Eating Leftovers. December 3, 2014

Last weekend, a number of people gave me what they termed were “leftovers” from their Thanksgiving tables. All the turkey, dressing, cranberry sauce, potatoes, pecan and pumpkin pie were delicious. “Leftovers” has a bit of a negative connotation, hinting that they are eaten just to avoid being wasteful. I love these “leftovers” as much, if not more, than when the food is eaten right after cooked or baked. The flavor is usually more intense and I am not filled up with all the eating that goes on before sitting down for the main event.

In addition , I am eating food that was put on a table that brought together many family and friends. Through these “leftovers” I was a part of a number of wonderful celebrations, even though I was not physically present. And the food was made with such love and care.
In the gospel today, jesus is surrounded by hundreds of hungry people and wants to satisfy their hunger…spiritual and physical. When the people had eaten their fill, the “leftovers” filled SEVEN baskets, the number of days it took God to create the days , which included the day of rest. Seven is also a number that signifies completion. Jesus did not discard the leftovers but saved them in baskets.
Perhaps to “complete ” the meal, these “leftovers ” we’re given to the poor, and in the feeding of the poor, the deepest hungers of the people were truly satisfied. Eating leftover food connects the one eating with those who have prepared and already eaten.
The ” Leftovers” become a bridge, spiritually connecting people who could not be present as the meal was first served, with those who ate the meal. This “bridge” of food heals loneliness and warms hearts, as much as it satisfies physical hunger.
When I think of what kind of Thanksgiving I had, I remember not only the meal I shared with my family on the day itself, but several other meals surrounded by loving people. All the leftovers made this possible. My feast was truly complete in the eating of these leftovers, which filled “seven baskets” to the brim and beyond. The deepest hungers of the heart are fed with simple “leftovers.” My day was “complete.”
Buen camino. Padre

The Dawning of a New Day. December 1, 2015

I sat in my dark chapel this morning watching the eastern sky slowing coming to light, in reds and pink horizon. Beautiful. God enters our lives in ways not readily perceptible to the senses, but nonetheless, God is dawning in our lives like the first rays of sun. It takes time and patience to let this Divine Light surround us in a blanket of love.

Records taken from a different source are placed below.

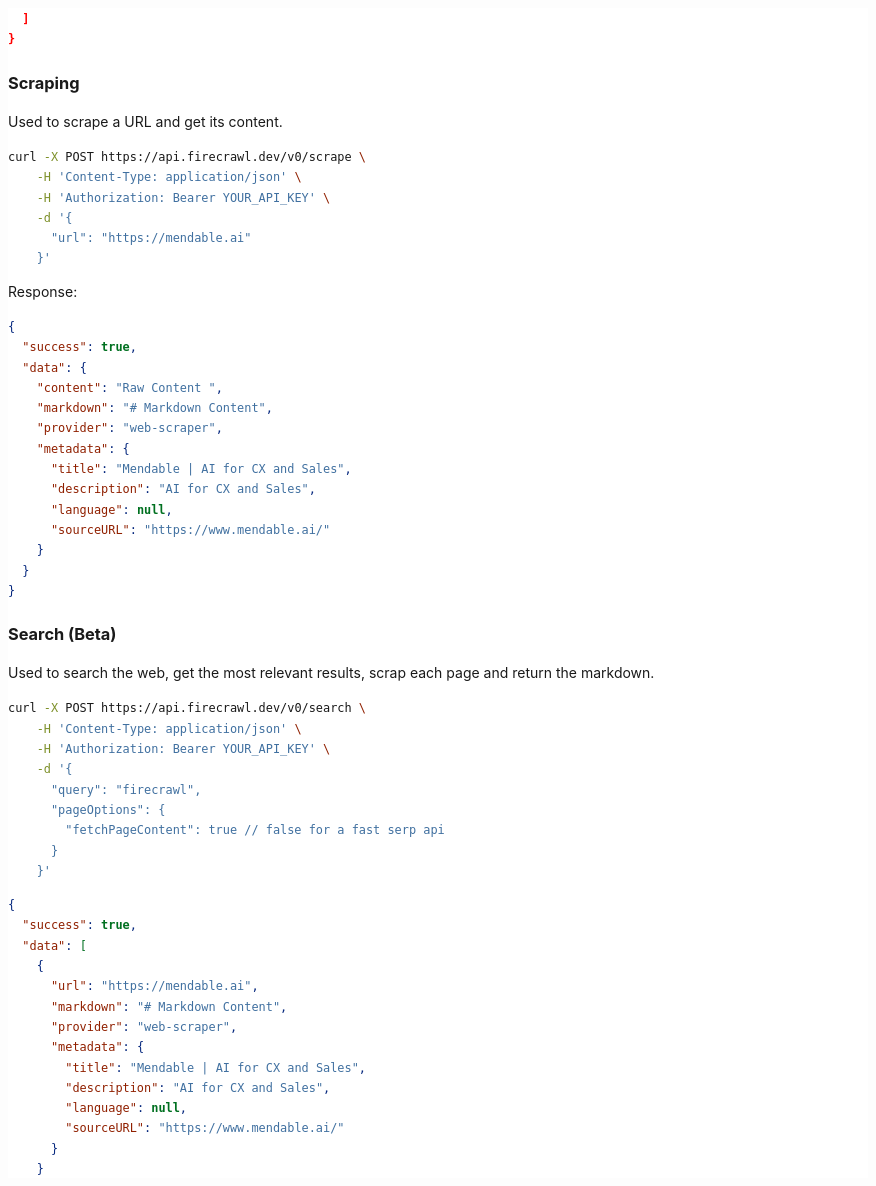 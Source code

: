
 ```json
  ]
}
```

### Scraping

Used to scrape a URL and get its content.

```bash
curl -X POST https://api.firecrawl.dev/v0/scrape \
    -H 'Content-Type: application/json' \
    -H 'Authorization: Bearer YOUR_API_KEY' \
    -d '{
      "url": "https://mendable.ai"
    }'
```

Response:

```json
{
  "success": true,
  "data": {
    "content": "Raw Content ",
    "markdown": "# Markdown Content",
    "provider": "web-scraper",
    "metadata": {
      "title": "Mendable | AI for CX and Sales",
      "description": "AI for CX and Sales",
      "language": null,
      "sourceURL": "https://www.mendable.ai/"
    }
  }
}
```

### Search (Beta)

Used to search the web, get the most relevant results, scrap each page and return the markdown.

```bash
curl -X POST https://api.firecrawl.dev/v0/search \
    -H 'Content-Type: application/json' \
    -H 'Authorization: Bearer YOUR_API_KEY' \
    -d '{
      "query": "firecrawl",
      "pageOptions": {
        "fetchPageContent": true // false for a fast serp api
      }
    }'
```

```json
{
  "success": true,
  "data": [
    {
      "url": "https://mendable.ai",
      "markdown": "# Markdown Content",
      "provider": "web-scraper",
      "metadata": {
        "title": "Mendable | AI for CX and Sales",
        "description": "AI for CX and Sales",
        "language": null,
        "sourceURL": "https://www.mendable.ai/"
      }
    }
``` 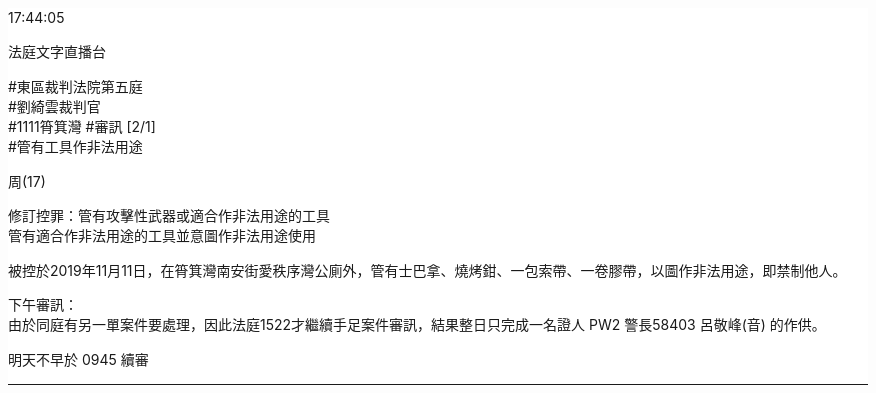 17:44:05

法庭文字直播台

\#東區裁判法院第五庭  
\#劉綺雲裁判官  
\#1111筲箕灣 \#審訊 \[2/1\]  
\#管有工具作非法用途  
  
周(17)  
  
修訂控罪：管有攻擊性武器或適合作非法用途的工具  
管有適合作非法用途的工具並意圖作非法用途使用  
  
被控於2019年11月11日，在筲箕灣南安街愛秩序灣公廁外，管有士巴拿、燒烤鉗、一包索帶、一卷膠帶，以圖作非法用途，即禁制他人。  
  
下午審訊：  
由於同庭有另一單案件要處理，因此法庭1522才繼續手足案件審訊，結果整日只完成一名證人 PW2 警長58403 呂敬峰(音) 的作供。  
  
明天不早於 0945 續審

---
       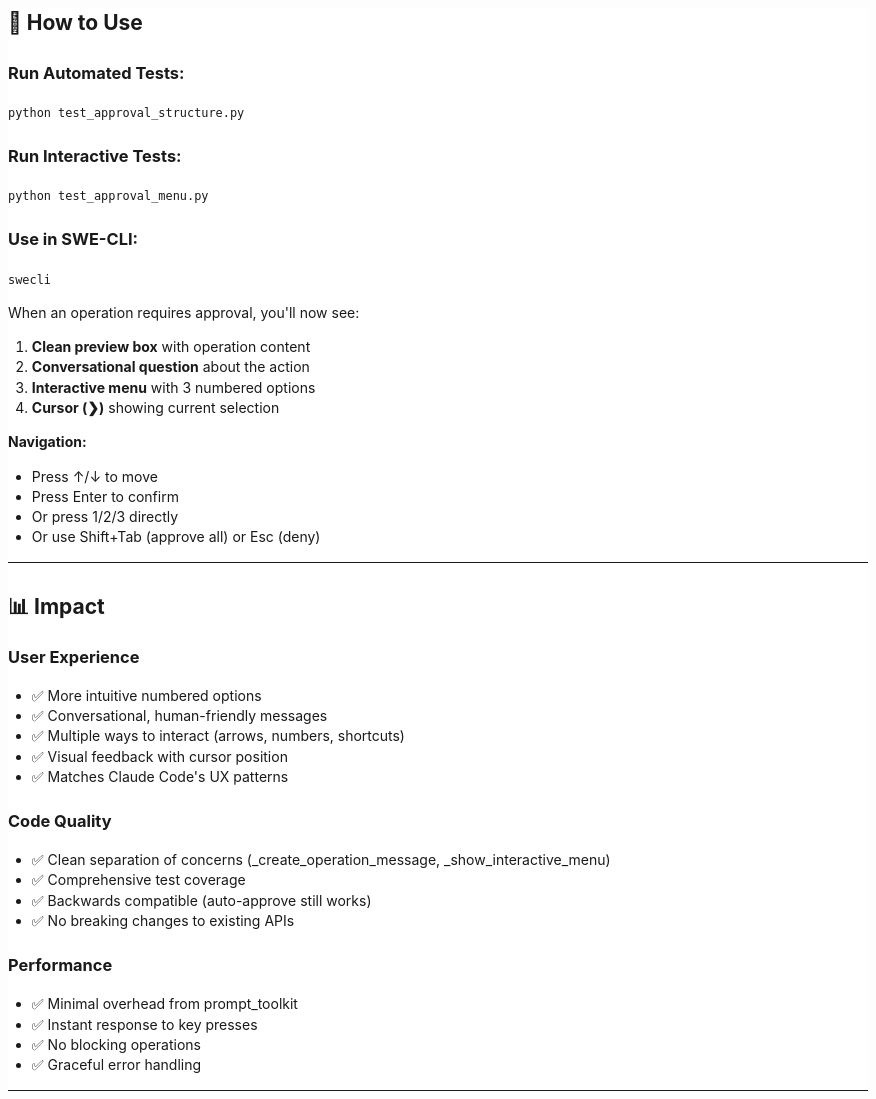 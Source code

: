 ## 🚀 How to Use

### Run Automated Tests:
```bash
python test_approval_structure.py
```

### Run Interactive Tests:
```bash
python test_approval_menu.py
```

### Use in SWE-CLI:
```bash
swecli
```

When an operation requires approval, you'll now see:
1. **Clean preview box** with operation content
2. **Conversational question** about the action
3. **Interactive menu** with 3 numbered options
4. **Cursor (❯)** showing current selection

**Navigation:**
- Press ↑/↓ to move
- Press Enter to confirm
- Or press 1/2/3 directly
- Or use Shift+Tab (approve all) or Esc (deny)

---

## 📊 Impact

### User Experience
- ✅ More intuitive numbered options
- ✅ Conversational, human-friendly messages
- ✅ Multiple ways to interact (arrows, numbers, shortcuts)
- ✅ Visual feedback with cursor position
- ✅ Matches Claude Code's UX patterns

### Code Quality
- ✅ Clean separation of concerns (_create_operation_message, _show_interactive_menu)
- ✅ Comprehensive test coverage
- ✅ Backwards compatible (auto-approve still works)
- ✅ No breaking changes to existing APIs

### Performance
- ✅ Minimal overhead from prompt_toolkit
- ✅ Instant response to key presses
- ✅ No blocking operations
- ✅ Graceful error handling

--- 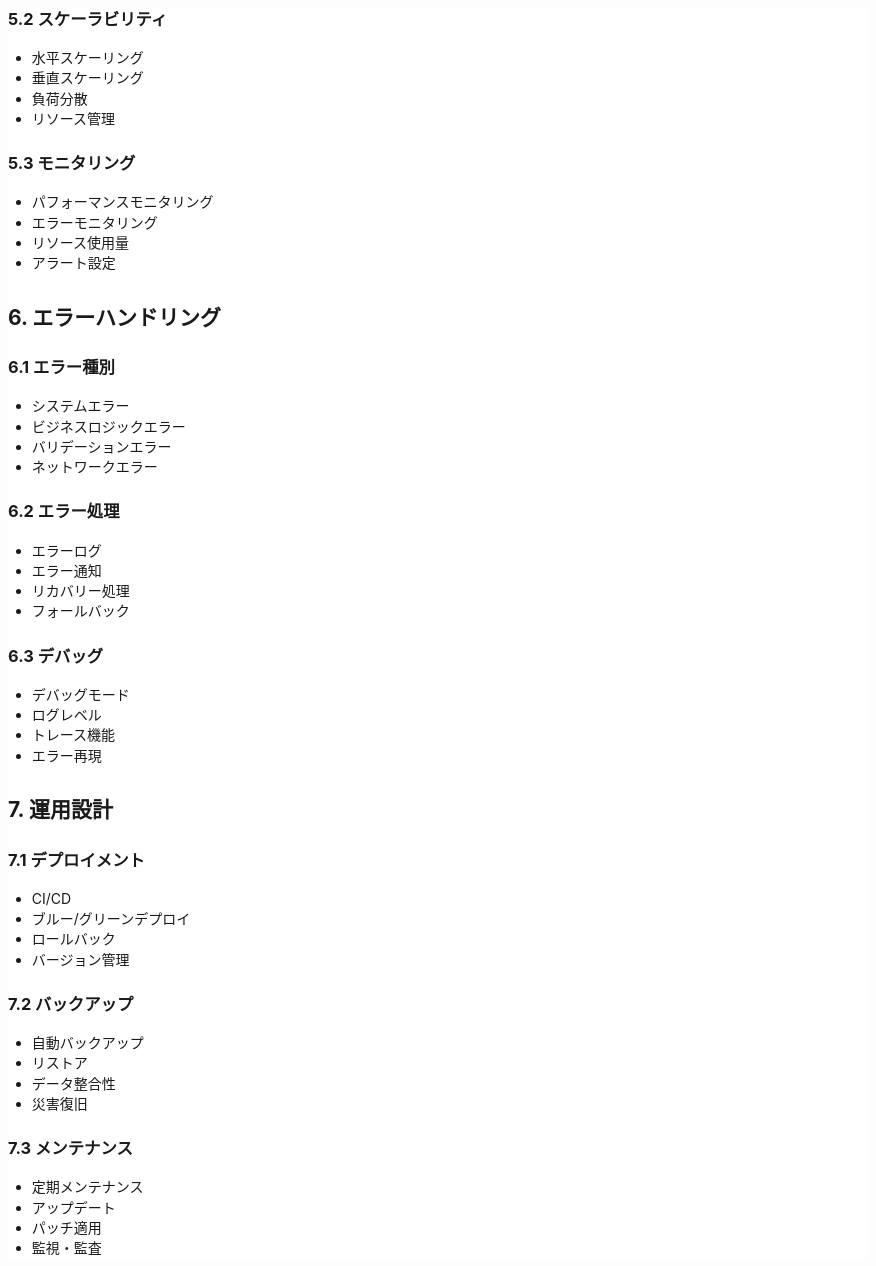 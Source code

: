 ### 5.2 スケーラビリティ
- 水平スケーリング
- 垂直スケーリング
- 負荷分散
- リソース管理

### 5.3 モニタリング
- パフォーマンスモニタリング
- エラーモニタリング
- リソース使用量
- アラート設定

## 6. エラーハンドリング

### 6.1 エラー種別
- システムエラー
- ビジネスロジックエラー
- バリデーションエラー
- ネットワークエラー

### 6.2 エラー処理
- エラーログ
- エラー通知
- リカバリー処理
- フォールバック

### 6.3 デバッグ
- デバッグモード
- ログレベル
- トレース機能
- エラー再現

## 7. 運用設計

### 7.1 デプロイメント
- CI/CD
- ブルー/グリーンデプロイ
- ロールバック
- バージョン管理

### 7.2 バックアップ
- 自動バックアップ
- リストア
- データ整合性
- 災害復旧

### 7.3 メンテナンス
- 定期メンテナンス
- アップデート
- パッチ適用
- 監視・監査
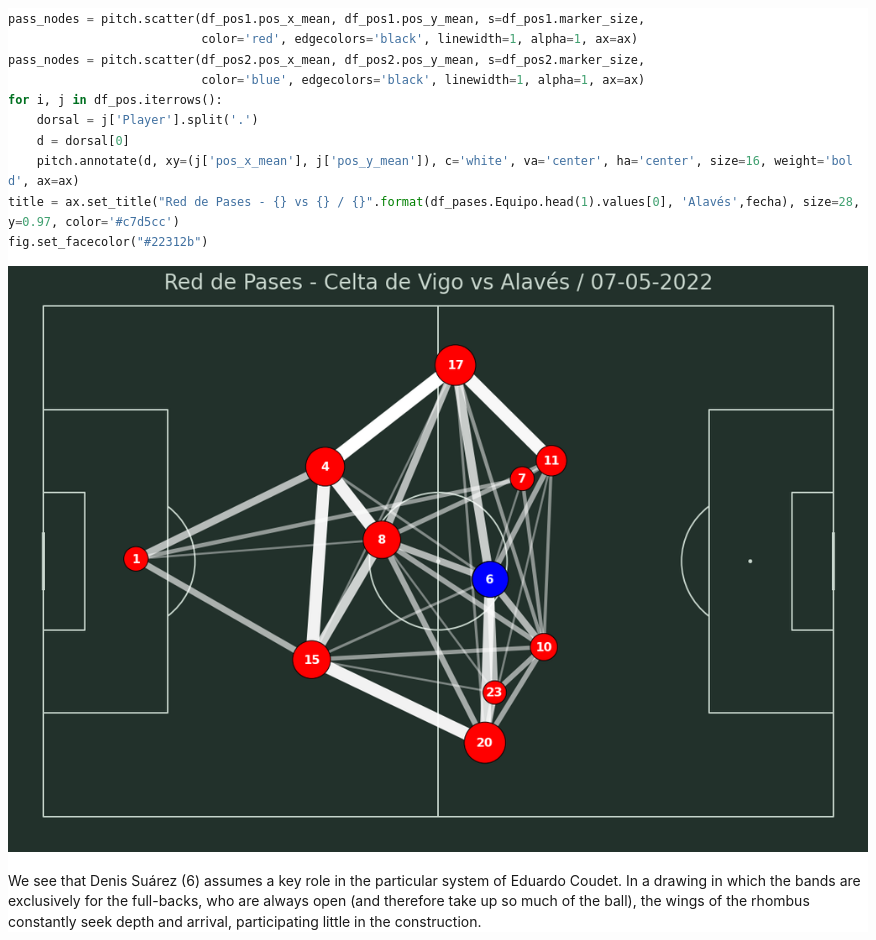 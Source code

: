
 ```python
pass_nodes = pitch.scatter(df_pos1.pos_x_mean, df_pos1.pos_y_mean, s=df_pos1.marker_size,
                           color='red', edgecolors='black', linewidth=1, alpha=1, ax=ax)
pass_nodes = pitch.scatter(df_pos2.pos_x_mean, df_pos2.pos_y_mean, s=df_pos2.marker_size,
                           color='blue', edgecolors='black', linewidth=1, alpha=1, ax=ax)
for i, j in df_pos.iterrows():
    dorsal = j['Player'].split('.')
    d = dorsal[0]
    pitch.annotate(d, xy=(j['pos_x_mean'], j['pos_y_mean']), c='white', va='center', ha='center', size=16, weight='bold', ax=ax)
title = ax.set_title("Red de Pases - {} vs {} / {}".format(df_pases.Equipo.head(1).values[0], 'Alavés',fecha), size=28, y=0.97, color='#c7d5cc')
fig.set_facecolor("#22312b")
```


    
![png](output_36_0.png)
    


We see that Denis Suárez (6) assumes a key role in the particular system of Eduardo Coudet. In a drawing in which the bands are exclusively for the full-backs, who are always open (and therefore take up so much of the ball), the wings of the rhombus constantly seek depth and arrival, participating little in the construction.
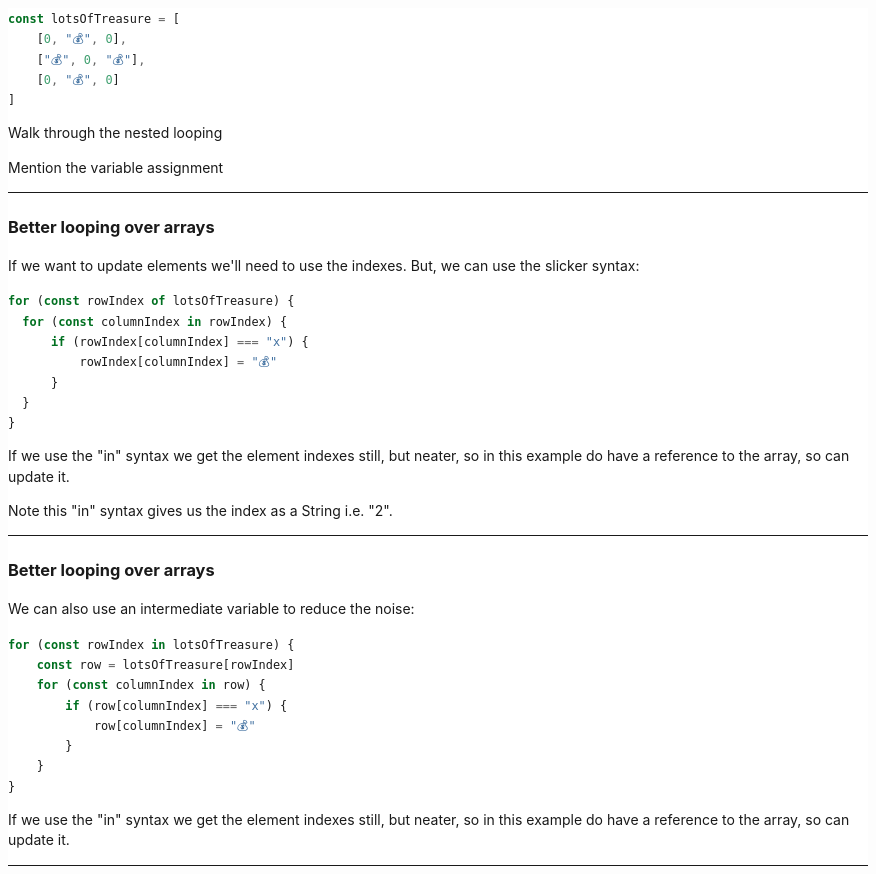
 ```js
const lotsOfTreasure = [
    [0, "💰️", 0],
    ["💰️", 0, "💰️"],
    [0, "💰️", 0]
]
```

<aside class="notes">
  Walk through the nested looping

  Mention the variable assignment
</aside>

---

### Better looping over arrays

If we want to update elements we'll need to use the indexes. But, we can use the slicker syntax:

```js
for (const rowIndex of lotsOfTreasure) {
  for (const columnIndex in rowIndex) {
      if (rowIndex[columnIndex] === "x") {
          rowIndex[columnIndex] = "💰️"
      }
  }
}
```

<aside class="notes">
  If we use the "in" syntax we get the element indexes still, but neater, so in this example do have a reference to the array, so can update it.

  Note this "in" syntax gives us the index as a String i.e. "2".
</aside>

---

### Better looping over arrays

We can also use an intermediate variable to reduce the noise:

```js
for (const rowIndex in lotsOfTreasure) {
    const row = lotsOfTreasure[rowIndex]
    for (const columnIndex in row) {
        if (row[columnIndex] === "x") {
            row[columnIndex] = "💰️"
        }
    }
}
```

<aside class="notes">
  If we use the "in" syntax we get the element indexes still, but neater, so in this example do have a reference to the array, so can update it.
</aside>

--- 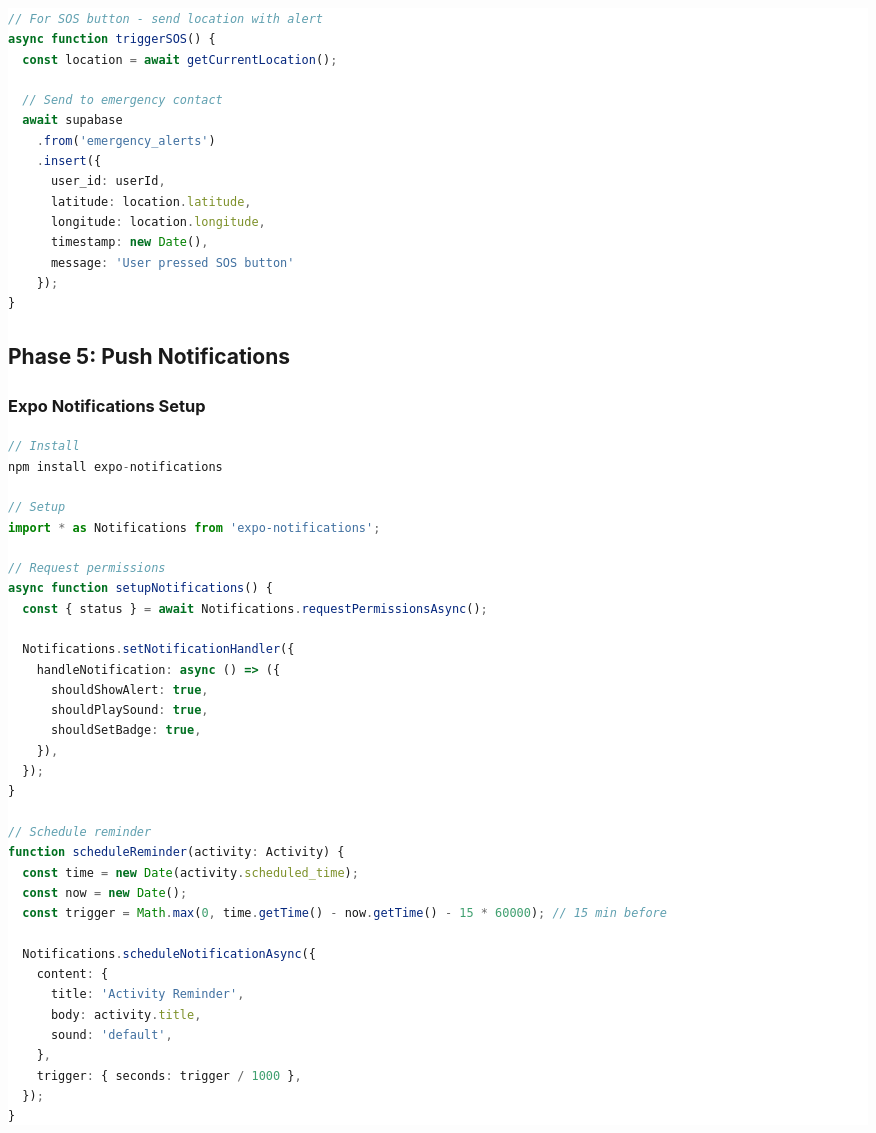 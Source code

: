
 ```typescript
// For SOS button - send location with alert
async function triggerSOS() {
  const location = await getCurrentLocation();

  // Send to emergency contact
  await supabase
    .from('emergency_alerts')
    .insert({
      user_id: userId,
      latitude: location.latitude,
      longitude: location.longitude,
      timestamp: new Date(),
      message: 'User pressed SOS button'
    });
}
```

## Phase 5: Push Notifications

### Expo Notifications Setup
```typescript
// Install
npm install expo-notifications

// Setup
import * as Notifications from 'expo-notifications';

// Request permissions
async function setupNotifications() {
  const { status } = await Notifications.requestPermissionsAsync();

  Notifications.setNotificationHandler({
    handleNotification: async () => ({
      shouldShowAlert: true,
      shouldPlaySound: true,
      shouldSetBadge: true,
    }),
  });
}

// Schedule reminder
function scheduleReminder(activity: Activity) {
  const time = new Date(activity.scheduled_time);
  const now = new Date();
  const trigger = Math.max(0, time.getTime() - now.getTime() - 15 * 60000); // 15 min before

  Notifications.scheduleNotificationAsync({
    content: {
      title: 'Activity Reminder',
      body: activity.title,
      sound: 'default',
    },
    trigger: { seconds: trigger / 1000 },
  });
}
```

In today’s gospel, jesus heals the servant of the Centurion, a man who is the “outsider” but who sees in jesus One who transforms and heals. This Centurion doesn’t want jesus to come into his home to heal the servant because, “I am not worthy that you should come under my roof.” For those who are Catholic, you will recognize these words of the Centurion as the prayer we say before receiving Holy Communion: “Oh Lord I am not worthy that you should enter under my roof, but only say the word and my soul shall be healed. ” Yes, this prayer at Mass is the prayer of the Centurion.
Jesus commends this simple outsider as a man of great faith. For the Centurion, God entered his life slowly and quietly through the way that Jesus responded to people. A “new day” dawned for this Centurion as the Light surrounded his heart, freeing him to see God in new and surprising ways. The beautiful hues of God’s presence colored his life in hope and joy as Jesus most assuredly entered “under his roof ,” transforming him into someone deeply “worthy.”

God dawns in our lives like the early sun, slowly, often catching us off guard. God enters….
In patient waiting in line for our coffee;
Noticing the smile of a co-worker;
In reaching out to a lonely neighbor;
When we let go of annoyances;
By refusing to gossip;
In small doses of wordless prayer;
When we are grateful;

The list goes on for it is endless… the small ways God dawns in our lives. But it takes practice and patience and a touch of gentle discipline to slowly to rise out of the darkness of self centeredness and into the light of selfless love.